Germany is not alone. On June 18, Britain's Center for Alternative Technology (CAT) released a report [PDF] depicting a zero-carbon future for Britain by 2030. The report included input from thirteen universities, twelve research bodies, and eight key industry players. According to Andrew Simms, policy director of the new economics foundation, The BP fiasco underlines how important it is that we act now. If we do, we can enjoy greater energy security and a more sustainable, dynamic, and resilient economy. If we don't, we will lurch from one energy and environmental crisis to another on a downward spiral. Zero Carbon Britain 2030 shows us how to begin the Great Transition and reveals its huge potential.

The Declaration of Support for an Efficient Renewable Energy Future calls for moving quickly to understand how a renewable power system can be optimized technically, economically, and ecologically. The goal of building a sustainable renewable and energy efficient future is clear.

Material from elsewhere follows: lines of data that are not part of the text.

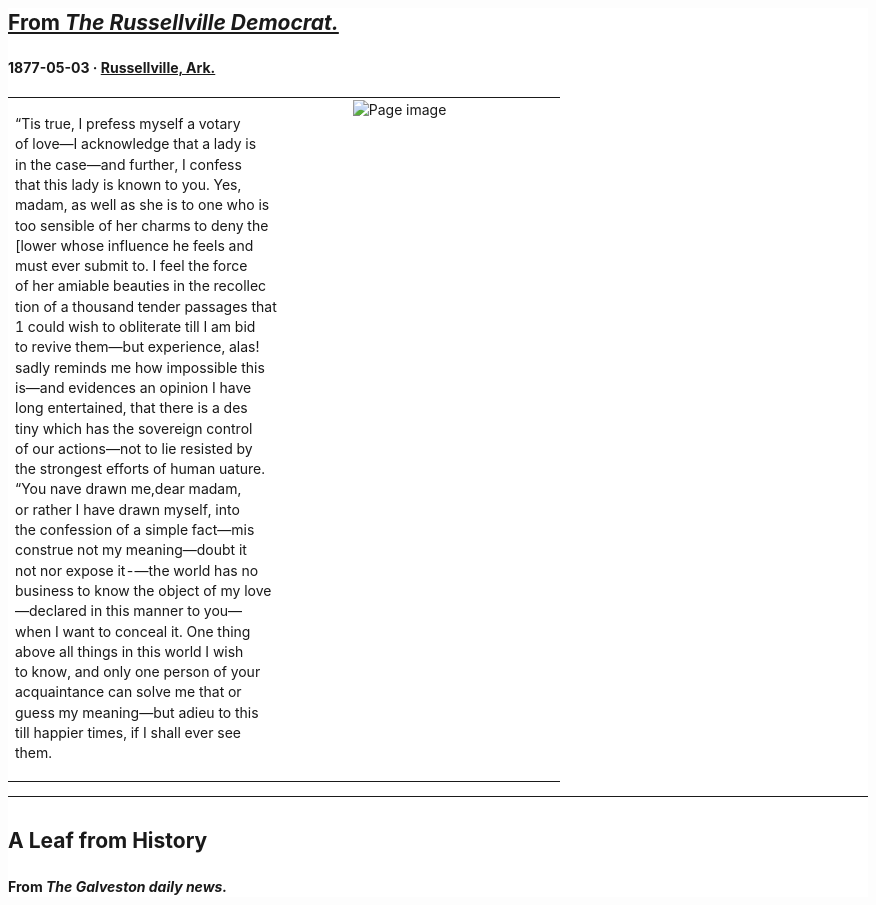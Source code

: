 ## [From _The Russellville Democrat._](https://www.loc.gov/resource/sn84023017/1877-05-03/ed-1/?sp=4)

#### 1877-05-03 &middot; [Russellville, Ark.](http://dbpedia.org/resource/Russellville%2C_Arkansas)

<table style="width: 100%;"><tr><td style="width: 50%">

  
“Tis true, I prefess myself a votary  
of love—I acknowledge that a lady is  
in the case—and further, I confess  
that this lady is known to you. Yes,  
madam, as well as she is to one who is  
too sensible of her charms to deny the  
[lower whose influence he feels and  
must ever submit to. I feel the force  
of her amiable beauties in the recollec­  
tion of a thousand tender passages that  
1 could wish to obliterate till I am bid  
to revive them—but experience, alas!  
sadly reminds me how impossible this  
is—and evidences an opinion I have  
long entertained, that there is a des­  
tiny which has the sovereign control  
of our actions—not to lie resisted by  
the strongest efforts of human uature.  
“You nave drawn me,dear madam,  
or rather I have drawn myself, into  
the confession of a simple fact—mis­  
construe not my meaning—doubt it  
not nor expose it-—the world has no  
business to know the object of my love  
—declared in this manner to you—  
when I want to conceal it. One thing  
above all things in this world I wish  
to know, and only one person of your  
acquaintance can solve me that or  
guess my meaning—but adieu to this  
till happier times, if I shall ever see  
them.
</td><td style="width: 50%; max-height: 75%; margin: auto; display: block;">
<img alt="Page image" src="https://tile.loc.gov/image-services/iiif/service:ndnp:arhi:batch_arhi_igglybuff_ver01:data:sn84023017:00414213005:1877050301:0455/pct:32.30595752678068,16.75946547884187,12.40838188310468,18.057488864142538/!600,600/0/default.jpg"/>
</td>
</tr></table>

---

## A Leaf from History

#### From _The Galveston daily news._
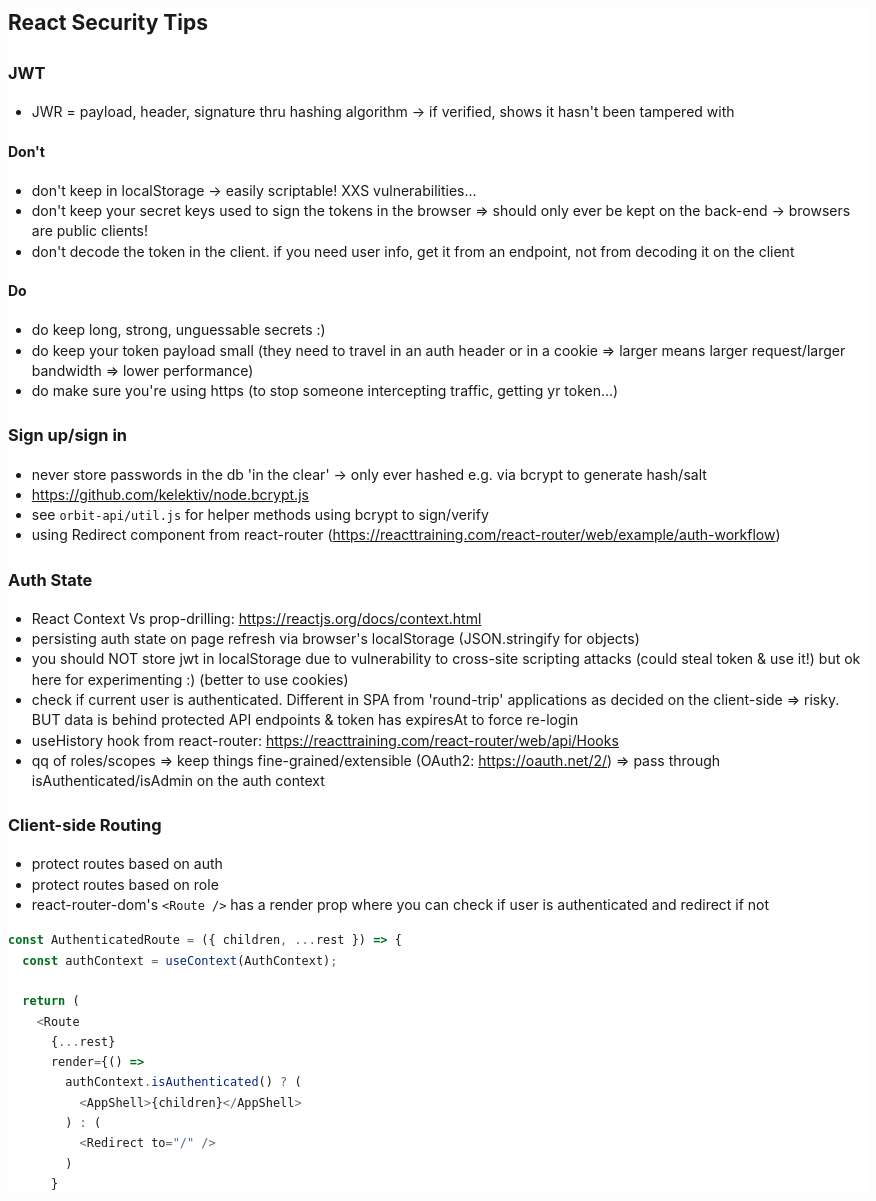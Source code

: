 ## React Security Tips

### JWT

- JWR = payload, header, signature thru hashing algorithm -> if verified, shows it hasn't been tampered with

#### Don't

- don't keep in localStorage -> easily scriptable! XXS vulnerabilities...
- don't keep your secret keys used to sign the tokens in the browser => should only ever be kept on the back-end -> browsers are public clients!
- don't decode the token in the client. if you need user info, get it from an endpoint, not from decoding it on the client

#### Do

- do keep long, strong, unguessable secrets :)
- do keep your token payload small (they need to travel in an auth header or in a cookie => larger means larger request/larger bandwidth => lower performance)
- do make sure you're using https (to stop someone intercepting traffic, getting yr token...)

### Sign up/sign in

- never store passwords in the db 'in the clear' -> only ever hashed e.g. via bcrypt to generate hash/salt
- https://github.com/kelektiv/node.bcrypt.js
- see `orbit-api/util.js` for helper methods using bcrypt to sign/verify
- using Redirect component from react-router (https://reacttraining.com/react-router/web/example/auth-workflow)

### Auth State

- React Context Vs prop-drilling: https://reactjs.org/docs/context.html
- persisting auth state on page refresh via browser's localStorage (JSON.stringify for objects)
- you should NOT store jwt in localStorage due to vulnerability to cross-site scripting attacks (could steal token & use it!) but ok here for experimenting :) (better to use cookies)
- check if current user is authenticated. Different in SPA from 'round-trip' applications as decided on the client-side => risky. BUT data is behind protected API endpoints & token has expiresAt to force re-login
- useHistory hook from react-router: https://reacttraining.com/react-router/web/api/Hooks
- qq of roles/scopes => keep things fine-grained/extensible (OAuth2: https://oauth.net/2/) => pass through isAuthenticated/isAdmin on the auth context

### Client-side Routing

- protect routes based on auth
- protect routes based on role
- react-router-dom's `<Route />` has a render prop where you can check if user is authenticated and redirect if not

```javascript
const AuthenticatedRoute = ({ children, ...rest }) => {
  const authContext = useContext(AuthContext);

  return (
    <Route
      {...rest}
      render={() =>
        authContext.isAuthenticated() ? (
          <AppShell>{children}</AppShell>
        ) : (
          <Redirect to="/" />
        )
      }
```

What's needed is a detailed and fine-grained look at optimizing the balance between decentralized renewables and storage, for example, and the movement of energy resources over long distances when and if needed.

"We declare our commitment for a renewable energy and energy efficient future and offer our assistance in its optimization and development. We urge the installation and appropriate funding of adequate research facilities and research projects embracing all relevant aspects of the transformation," reads the Declaration. The call is not for years of study before action. Rather we must build the road as we travel. We need to begin building out the renewable and efficiency infrastructure on an accelerated basis while we consider as soon as possible its optimization.

The Declaration is about incentivizing and optimizing renewables and efficiency. It is not about taxing carbon. Our goal is to create millions of new jobs in sustainable industries building the renewable resource and efficiency future—sustainable industries that meet the triple bottom line test of economic, ecological, and social value. We need to have clear answers to a variety of questions, such as:

  • How can renewable systems operate in conjunction with storage and smart control to reliably respond at all times to changes in system demand and renewable output?
  • What's the optimal mixture of distributed generation near end users and system resources capable of being transmitted long distances?
  • If we do need to move large amounts of power, do we need continental-scale grids covering long distances, or can augmented local transmission networks substantially do the job?
  • If continental grids are called for, when is it advisable to link them?
  • What policy, regulatory, and financial hurdles need to be cleared, and what are the preferred policy options such as feed-in-tariffs or high renewable portfolio standards and their costs and financing mechanisms?
  • What security and safety issues need to be addressed, and how can they be resolved through renewable systems?
  • What's the role of improving efficiency and reducing waste and taking advantage of thermodynamic efficiencies through heat pumps, cogeneration, and district heating?
  • What's the possible role of natural gas as a transition fuel if renewable electrification and fuels are not yet fully available?

This Declaration is an expression of the work of scientists, energy policymakers, and energy developers who can bring to this matter their labs and analytic abilities to help plan and optimize a renewable energy and high-efficiency future. We offer technical assistance and guidance, but the issue is a matter of concern for all citizens facing the greatest challenge of the twenty-first century: transforming the self-destructive conduct of fossil fuel business as usual to a sustainable and prosperous renewable-resource and energy-efficiency future.

If not us, who? If not now, when? These are the questions we must ask ourselves as we look at our children and ponder their future. This is not just a matter for experts. We are talking about our prospects to pursue sustainable opportunities for ourselves, our children, and future generations. Now is the time to decide and to act.